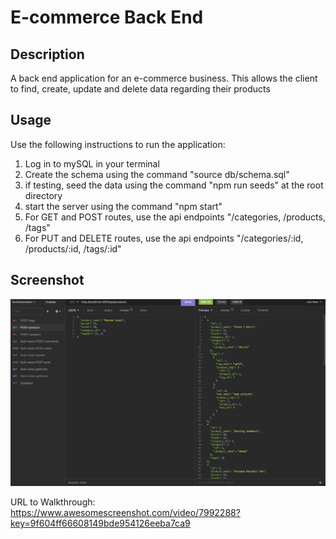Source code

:# E-commerce Back End

## Description
A back end application for an e-commerce business.  This allows the client to find, create, update and delete data regarding their products

## Usage
Use the following instructions to run the application:
1. Log in to mySQL in your terminal
2. Create the schema using the command "source db/schema.sql"
3. if testing, seed the data using the command "npm run seeds" at the root directory
4. start the server using the command "npm start"
5. For GET and POST routes, use the api endpoints "/categories, /products, /tags"
6. For PUT and DELETE routes, use the api endpoints "/categories/:id, /products/:id, /tags/:id"

## Screenshot 
![ecommerce-screenshot](./images/ecommerce-screenshot.png)

URL to Walkthrough:
https://www.awesomescreenshot.com/video/7992288?key=9f604ff66608149bde954126eeba7ca9
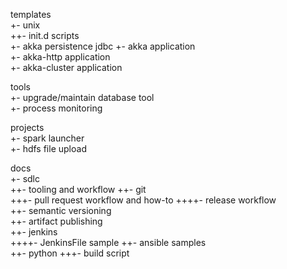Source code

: templates  
 +- unix  
 ++- init.d scripts  
 +- akka persistence jdbc
 +- akka application   
 +- akka-http application  
 +- akka-cluster application  
  
tools  
 +- upgrade/maintain database tool  
 +- process monitoring  
  
projects  
 +- spark launcher   
 +- hdfs file upload  

docs  
 +- sdlc   
 ++- tooling and workflow
 ++- git  
 +++- pull request workflow and how-to 
 ++++- release workflow  
 ++- semantic versioning  
 ++- artifact publishing  
 ++- jenkins  
 ++++- JenkinsFile sample
 ++- ansible samples  
 ++- python
 +++- build script
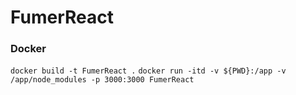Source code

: # FumerReact

### Docker

`docker build -t FumerReact .`
`docker run -itd -v ${PWD}:/app -v /app/node_modules -p 3000:3000 FumerReact`
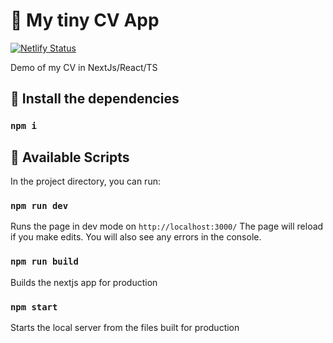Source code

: # 📃 My tiny CV App

[![Netlify Status](https://api.netlify.com/api/v1/badges/66bfde30-e830-4dd6-a39e-50998e0679d8/deploy-status)](https://app.netlify.com/sites/suspicious-roentgen-45df9b/deploys)

Demo of my CV in NextJs/React/TS

## 🚧 Install the dependencies

### `npm i`

## 🚀 Available Scripts

In the project directory, you can run:

### `npm run dev`

Runs the page in dev mode on `http://localhost:3000/`
The page will reload if you make edits.
You will also see any errors in the console.

### `npm run build`
Builds the nextjs app for production

### `npm start`
Starts the local server from the files built for production
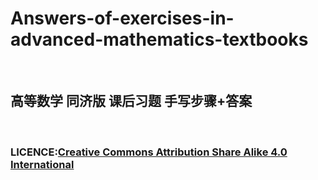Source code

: # Answers-of-exercises-in-advanced-mathematics-textbooks

<br>

## 高等数学 同济版 课后习题 手写步骤+答案

<br>

### LICENCE:[Creative Commons Attribution Share Alike 4.0 International](https://creativecommons.org/licenses/by-sa/4.0/deed.zh)

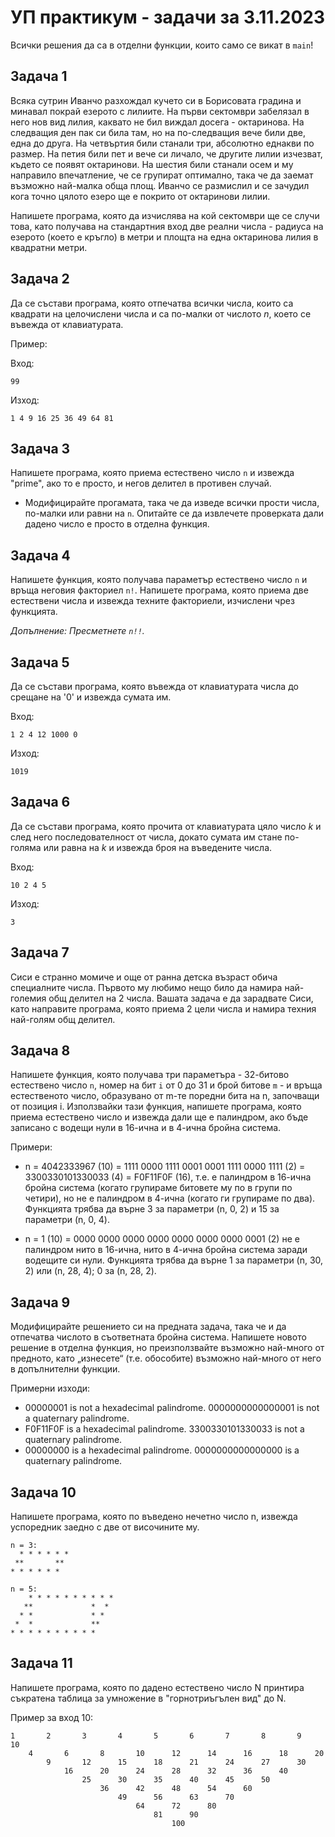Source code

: # УП практикум - задачи за 3.11.2023

Всички решения да са в отделни функции, които само се викат в `main`!

## Задача 1

Всяка сутрин Иванчо разхождал кучето си в Борисовата градина и минавал покрай езерото с лилиите.
На първи сектомври забелязал в него нов вид лилия, каквато не бил виждал досега - октаринова.
На следващия ден пак си била там, но на по-следващия вече били две, една до друга.
На четвъртия били станали три, абсолютно еднакви по размер.
На петия били пет и вече си личало, че другите лилии изчезват, където се появят октаринови.
На шестия били станали осем и му направило впечатление, че се групират оптимално, така че да заемат възможно най-малка обща площ.
Иванчо се размислил и се зачудил кога точно цялото езеро ще е покрито от октаринови лилии.

Напишете програма, която да изчислява на кой сектомври ще се случи това, като получава на стандартния вход две реални числа -
радиуса на езерото (което е кръгло) в метри и площта на една октаринова лилия в квадратни метри.

## Задача 2
Да се състави програма, която отпечатва всички числа, които са квадрати на целочислени числа и сa по-малки от числото *n*, което се въвежда от клавиатурата.

Пример:

Вход:

    99

Изход:

    1 4 9 16 25 36 49 64 81

## Задача 3

Напишете програма, която приема естествено число `n` и извежда "prime", ако то е просто, и негов делител в противен случай.

- Модифицирайте прогамата, така че да изведе всички прости числа, по-малки или равни на `n`.
Опитайте се да извлечете проверката дали дадено число е просто в отделна функция.

## Задача 4

Напишете функция, която получава параметър естествено число `n` и връща неговия факториел `n!`.
Напишете програма, която приема две естествени числа и извежда техните факториели, изчислени чрез функцията.

*Допълнение: Пресметнете `n!!`.*

## Задача 5

Да се състави програма, която въвежда от клавиатурата числа до срещане на '0' и извежда сумата им.

Вход:

    1 2 4 12 1000 0

Изход:

    1019

## Задача 6

Да се състави програма, която прочита от клавиатурата цяло число *k* и след него последователност от числа, докато сумата им стане по-голяма или равна на *k* и извежда броя на въведените числа.

Вход:

    10 2 4 5

Изход:

    3

## Задача 7

Сиси е странно момиче и още от ранна детска възраст обича специалните числа. Първото му любимо нещо било да намира най-големия общ делител на 2 числа. Вашата задача е да зарадвате Сиси, като направите програма, която приема 2 цели числа и намира техния най-голям общ делител.

## Задача 8

Напишете функция, която получава три параметъра - 32-битово естествено число `n`, номер на бит `i` от 0 до 31
и брой битове `m` - и връща естественото число, образувано от m-те поредни бита на n, започващи от позиция i.
Използвайки тази функция, напишете програма, която приема естествено число и извежда дали ще е палиндром, ако бъде
записано с водещи нули в 16-ична и в 4-ична бройна система.

Примери:

- n = 4042333967 (10) = 1111 0000 1111 0001 0001 1111 0000 1111 (2) = 3300330101330033 (4) = F0F11F0F (16),
т.е. е палиндром в 16-ична бройна система (когато групираме битовете му по в групи по четири),
но не е палиндром в 4-ична (когато ги групираме по два).
Функцията трябва да върне 3 за параметри (n, 0, 2) и 15 за параметри (n, 0, 4).

- n = 1 (10) = 0000 0000 0000 0000 0000 0000 0000 0001 (2) не е палиндром нито в 16-ична, нито в 4-ична бройна система
заради водещите си нули.
Функцията трябва да върне 1 за параметри (n, 30, 2) или (n, 28, 4); 0 за (n, 28, 2).

## Задача 9

Модифицирайте решението си на предната задача, така че и да отпечатва числото в съответната бройна система.
Напишете новото решение в отделна функция, но преизползвайте възможно най-много от предното, като „изнесете“
(т.е. обособите) възможно най-много от него в допълнителни функции.

Примерни изходи:

- 00000001 is not a hexadecimal palindrome. 0000000000000001 is not a quaternary palindrome.
- F0F11F0F is a hexadecimal palindrome. 3300330101330033 is not a quaternary palindrome.
- 00000000 is a hexadecimal palindrome. 0000000000000000 is a quaternary palindrome.


## Задача 10

Напишете програма, която по въведено нечетно число n, извежда успоредник заедно с две от височините му.

    n = 3:
      * * * * * *
     **       **
    * * * * * *

    n = 5:
        ​* * * * * * * * * *
       ​**             *  *
      ​* *             * *
    ​ *  *             **
    * * * * * * * * * *

## Задача 11

Напишете програма, която по дадено естествено число N принтира съкратена таблица за умножение в "горнотриъгълен вид" до N.

Пример за вход 10:

    1       2       3       4       5       6       7       8       9       10
        4       6       8       10      12      14      16      18      20
            9       12      15      18      21      24      27      30
                16      20      24      28      32      36      40
                    25      30      35      40      45      50
                        36      42      48      54      60
                            49      56      63      70
                                64      72      80
                                    81      90
                                        100
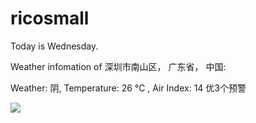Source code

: # ricosmall

Today is Wednesday.

Weather infomation of 深圳市南山区， 广东省， 中国: 

Weather: 阴, Temperature: 26 ℃ , Air Index: 14 优3个预警

<img src="https://github-readme-stats.vercel.app/api?username=ricosmall&show_icons=true" />
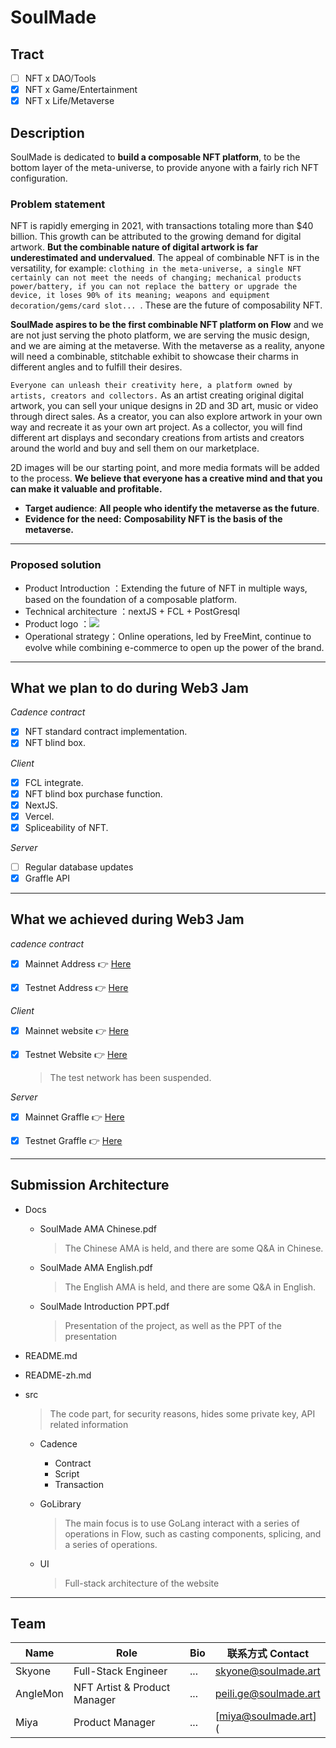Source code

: # SoulMade

## Tract

- [ ] NFT x DAO/Tools
- [x] NFT x Game/Entertainment
- [x] NFT x Life/Metaverse

## Description

SoulMade is dedicated to **build a composable NFT platform**, to be the bottom layer of the meta-universe, to provide anyone with a fairly rich NFT configuration.  

### Problem statement

NFT is rapidly emerging in 2021, with transactions totaling more than $40 billion. This growth can be attributed to the growing demand for digital artwork. **But the combinable nature of digital artwork is far underestimated and undervalued**. The appeal of combinable NFT is in the versatility, for example: `clothing in the meta-universe, a single NFT certainly can not meet the needs of changing; mechanical products power/battery, if you can not replace the battery or upgrade the device, it loses 90% of its meaning; weapons and equipment decoration/gems/card slot... `. These are the future of composability NFT.

**SoulMade aspires to be the first combinable NFT platform on Flow** and we are not just serving the photo platform, we are serving the music design, and we are aiming at the metaverse. With the metaverse as a reality, anyone will need a combinable, stitchable exhibit to showcase their charms in different angles and to fulfill their desires.

`Everyone can unleash their creativity here, a platform owned by artists, creators and collectors.` As an artist creating original digital artwork, you can sell your unique designs in 2D and 3D art, music or video through direct sales. As a creator, you can also explore artwork in your own way and recreate it as your own art project. As a collector, you will find different art displays and secondary creations from artists and creators around the world and buy and sell them on our marketplace.

2D images will be our starting point, and more media formats will be added to the process. **We believe that everyone has a creative mind and that you can make it valuable and profitable.**

- **Target audience**:  **All people who identify the metaverse as the future**.
- **Evidence for the need:**  **Composability NFT is the basis of the metaverse.**

---

### Proposed solution

- Product Introduction ：Extending the future of NFT in multiple ways, based on the foundation of a composable platform.
- Technical architecture ：nextJS + FCL + PostGresql 
- Product logo ：![](https://i.imgur.com/Xlfqj5g.png)
- Operational strategy：Online operations, led by FreeMint, continue to evolve while combining e-commerce to open up the power of the brand.

---

## What we plan to do during Web3 Jam

*Cadence contract* 

- [x] NFT standard contract implementation.
- [x] NFT blind box.

*Client*

- [x] FCL integrate.
- [x] NFT blind box purchase function.
- [x] NextJS.
- [x] Vercel.
- [x] Spliceability of NFT.

*Server*

- [ ] Regular database updates
- [x] Graffle API

---

## What we achieved during Web3 Jam

*cadence contract* 

- [x] Mainnet Address :point_right: [Here](https://flow-view-source.com/mainnet/account/0x9a57dfe5c8ce609c)

- [x] Testnet Address :point_right: [Here](https://flow-view-source.com/testnet/account/0x421c19b7dc122357)

*Client*

- [x] Mainnet website :point_right: [Here](https://www.soulmade.art/)

- [x] Testnet Website :point_right: [Here](https://testnet.soulmade.art/) 

  > The test network  has been suspended.

*Server*

- [x] Mainnet Graffle :point_right: [Here](https://prod-main-net-dashboard-api.azurewebsites.net/api/company/70384ce1-8886-481a-a625-f7fd53043425/search)

- [x] Testnet Graffle :point_right: [Here](https://prod-test-net-dashboard-api.azurewebsites.net/api/company/1a5d4c15-deb9-4ecc-a84c-5d357506ff05/search)

---

## Submission Architecture

- Docs

  - SoulMade AMA Chinese.pdf

    > The Chinese AMA is held, and there are some Q&A in Chinese.

  - SoulMade AMA English.pdf

    > The English AMA is held, and there are some Q&A in English.

  - SoulMade Introduction PPT.pdf

    > Presentation of the project, as well as the PPT of the presentation

- README.md

- README-zh.md

- src

  >  The code part, for security reasons, hides some private key, API related information

  - Cadence	

    - Contract
    - Script
    - Transaction

  - GoLibrary

    > The main focus is to use GoLang interact with a series of operations in Flow, such as casting components, splicing, and a series of operations.

  - UI

    > Full-stack architecture of the website

---

## Team

| Name     | Role                         | Bio  | 联系方式 Contact                                      |
| -------- | ---------------------------- | ---- | ----------------------------------------------------- |
| Skyone   | Full-Stack Engineer          | ...  | [skyone@soulmade.art](mailto:skyone@soulmade.art)     |
| AngleMon | NFT Artist & Product Manager | ...  | [peili.ge@soulmade.art](mailto:peili.ge@soulmade.art) |
| Miya     | Product Manager              | ...  | [miya@soulmade.art](                                  |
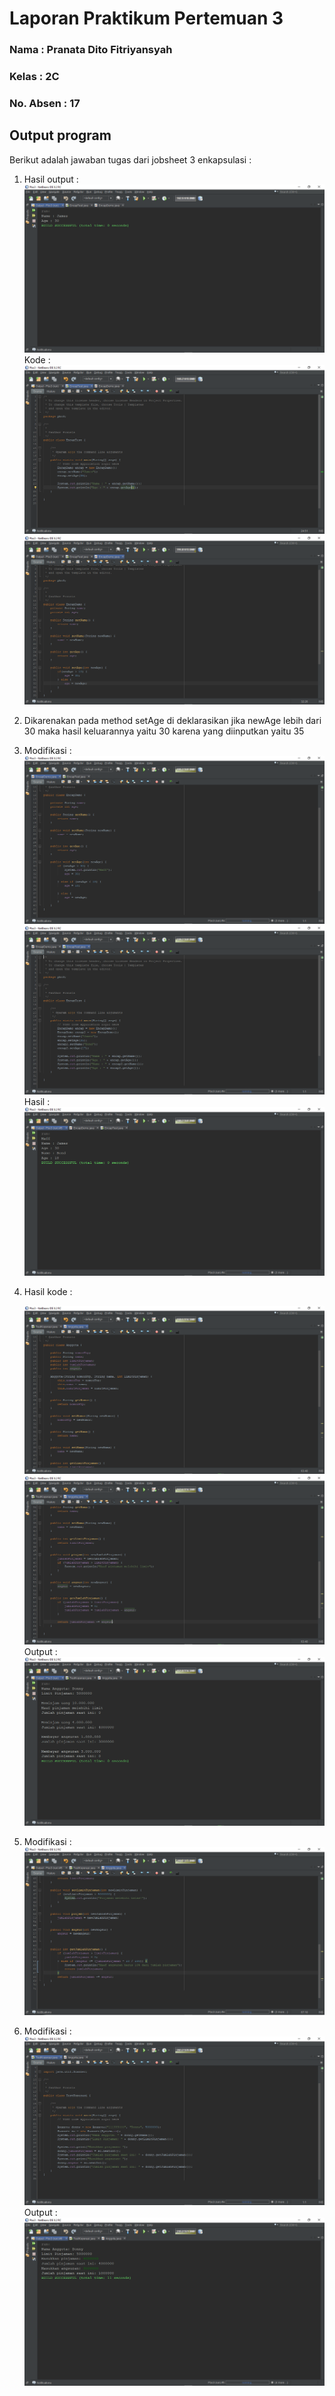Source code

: # Laporan Praktikum Pertemuan 3

### Nama : Pranata Dito Fitriyansyah

### Kelas : 2C

### No. Absen : 17

## Output program

Berikut adalah jawaban tugas dari jobsheet 3 enkapsulasi :

1. Hasil output :
   <img src="soal1 (1).png">
   Kode :
   <img src="soal1 (2).png">
   <img src="soal1 (3).png">

2. Dikarenakan pada method setAge di deklarasikan jika newAge lebih dari 30 maka hasil keluarannya yaitu 30 karena yang diinputkan yaitu 35

3. Modifikasi :
   <img src="soal3 (2).png">
   <img src="soal3 (3).png">
   Hasil :
   <img src="soal3 (1).png">

4. Hasil kode :

    <img src="soal4 (2).png">
    <img src="soal4 (3).png">
   Output :
    <img src="soal4 (4).png">

5. Modifikasi :
   <img src="soal5.png">

6. Modifikasi :
   <img src="soal6 (2).png">
   Output :
   <img src="soal6 (1).png">
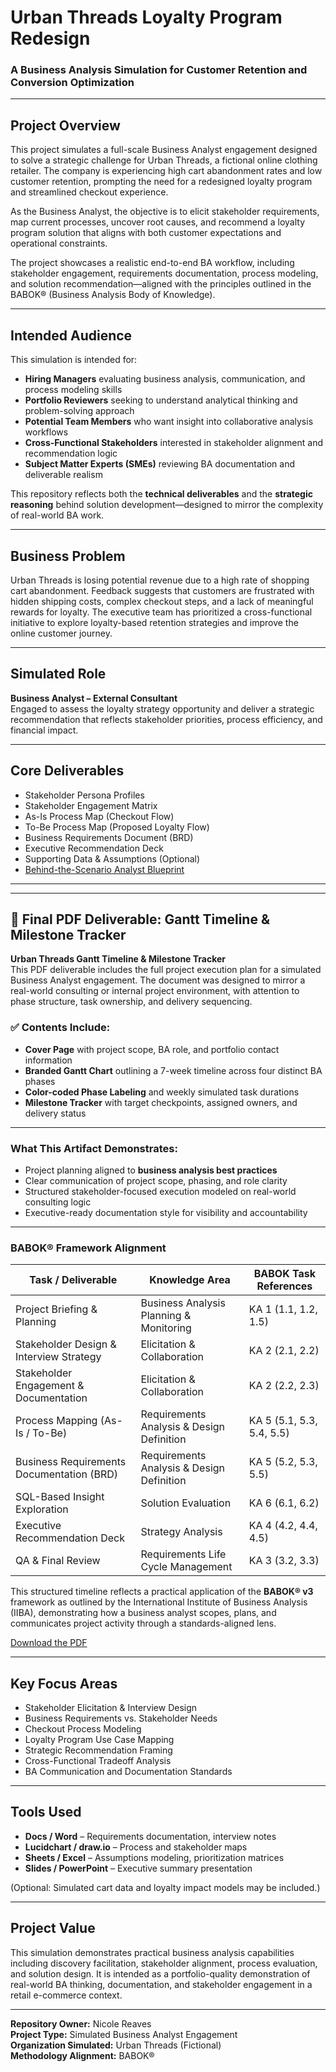 # Urban Threads Loyalty Program Redesign  
### A Business Analysis Simulation for Customer Retention and Conversion Optimization

---

## Project Overview

This project simulates a full-scale Business Analyst engagement designed to solve a strategic challenge for Urban Threads, a fictional online clothing retailer. The company is experiencing high cart abandonment rates and low customer retention, prompting the need for a redesigned loyalty program and streamlined checkout experience.

As the Business Analyst, the objective is to elicit stakeholder requirements, map current processes, uncover root causes, and recommend a loyalty program solution that aligns with both customer expectations and operational constraints.

The project showcases a realistic end-to-end BA workflow, including stakeholder engagement, requirements documentation, process modeling, and solution recommendation—aligned with the principles outlined in the BABOK® (Business Analysis Body of Knowledge).

---

## Intended Audience

This simulation is intended for:

- **Hiring Managers** evaluating business analysis, communication, and process modeling skills  
- **Portfolio Reviewers** seeking to understand analytical thinking and problem-solving approach  
- **Potential Team Members** who want insight into collaborative analysis workflows  
- **Cross-Functional Stakeholders** interested in stakeholder alignment and recommendation logic  
- **Subject Matter Experts (SMEs)** reviewing BA documentation and deliverable realism  

This repository reflects both the **technical deliverables** and the **strategic reasoning** behind solution development—designed to mirror the complexity of real-world BA work.

---

## Business Problem

Urban Threads is losing potential revenue due to a high rate of shopping cart abandonment. Feedback suggests that customers are frustrated with hidden shipping costs, complex checkout steps, and a lack of meaningful rewards for loyalty. The executive team has prioritized a cross-functional initiative to explore loyalty-based retention strategies and improve the online customer journey.

---

## Simulated Role

**Business Analyst – External Consultant**  
Engaged to assess the loyalty strategy opportunity and deliver a strategic recommendation that reflects stakeholder priorities, process efficiency, and financial impact.

---

## Core Deliverables

- Stakeholder Persona Profiles  
- Stakeholder Engagement Matrix  
- As-Is Process Map (Checkout Flow)  
- To-Be Process Map (Proposed Loyalty Flow)  
- Business Requirements Document (BRD)  
- Executive Recommendation Deck  
- Supporting Data & Assumptions (Optional)  
- [Behind-the-Scenario Analyst Blueprint](./_Behind_the_Scenario.md)

---

---

## 📄 Final PDF Deliverable: Gantt Timeline & Milestone Tracker

**Urban Threads Gantt Timeline & Milestone Tracker**  
This PDF deliverable includes the full project execution plan for a simulated Business Analyst engagement. The document was designed to mirror a real-world consulting or internal project environment, with attention to phase structure, task ownership, and delivery sequencing.

### ✅ Contents Include:
- **Cover Page** with project scope, BA role, and portfolio contact information  
- **Branded Gantt Chart** outlining a 7-week timeline across four distinct BA phases  
- **Color-coded Phase Labeling** and weekly simulated task durations  
- **Milestone Tracker** with target checkpoints, assigned owners, and delivery status  

---

### What This Artifact Demonstrates:
- Project planning aligned to **business analysis best practices**
- Clear communication of project scope, phasing, and role clarity  
- Structured stakeholder-focused execution modeled on real-world consulting logic  
- Executive-ready documentation style for visibility and accountability  

---

### BABOK® Framework Alignment

| Task / Deliverable                        | Knowledge Area                                  | BABOK Task References        |
|-------------------------------------------|--------------------------------------------------|------------------------------|
| Project Briefing & Planning               | Business Analysis Planning & Monitoring          | KA 1 (1.1, 1.2, 1.5)         |
| Stakeholder Design & Interview Strategy   | Elicitation & Collaboration                      | KA 2 (2.1, 2.2)              |
| Stakeholder Engagement & Documentation    | Elicitation & Collaboration                      | KA 2 (2.2, 2.3)              |
| Process Mapping (As-Is / To-Be)           | Requirements Analysis & Design Definition        | KA 5 (5.1, 5.3, 5.4, 5.5)    |
| Business Requirements Documentation (BRD) | Requirements Analysis & Design Definition        | KA 5 (5.2, 5.3, 5.5)         |
| SQL-Based Insight Exploration             | Solution Evaluation                              | KA 6 (6.1, 6.2)              |
| Executive Recommendation Deck             | Strategy Analysis                                 | KA 4 (4.2, 4.4, 4.5)         |
| QA & Final Review                         | Requirements Life Cycle Management               | KA 3 (3.2, 3.3)              |

This structured timeline reflects a practical application of the **BABOK® v3** framework as outlined by the International Institute of Business Analysis (IIBA), demonstrating how a business analyst scopes, plans, and communicates project activity through a standards-aligned lens.

[Download the PDF](./Documentation/Urban_Threads_BA_Project_Gantt_Timeline_NicoleReaves.pdf)

---

## Key Focus Areas

- Stakeholder Elicitation & Interview Design  
- Business Requirements vs. Stakeholder Needs  
- Checkout Process Modeling  
- Loyalty Program Use Case Mapping  
- Strategic Recommendation Framing  
- Cross-Functional Tradeoff Analysis  
- BA Communication and Documentation Standards  

---

## Tools Used

- **Docs / Word** – Requirements documentation, interview notes  
- **Lucidchart / draw.io** – Process and stakeholder maps  
- **Sheets / Excel** – Assumptions modeling, prioritization matrices  
- **Slides / PowerPoint** – Executive summary presentation  

(Optional: Simulated cart data and loyalty impact models may be included.)

---

## Project Value

This simulation demonstrates practical business analysis capabilities including discovery facilitation, stakeholder alignment, process evaluation, and solution design. It is intended as a portfolio-quality demonstration of real-world BA thinking, documentation, and stakeholder engagement in a retail e-commerce context.

---

**Repository Owner:** Nicole Reaves  
**Project Type:** Simulated Business Analyst Engagement  
**Organization Simulated:** Urban Threads (Fictional)  
**Methodology Alignment:** BABOK®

Directions for this task
All lines above holding the word "Elicitation" make up the answer; copy each one.

Result for this exercise
| Stakeholder Design & Interview Strategy   | Elicitation & Collaboration                      | KA 2 (2.1, 2.2)              |
| Stakeholder Engagement & Documentation    | Elicitation & Collaboration                      | KA 2 (2.2, 2.3)              |
- Stakeholder Elicitation & Interview Design  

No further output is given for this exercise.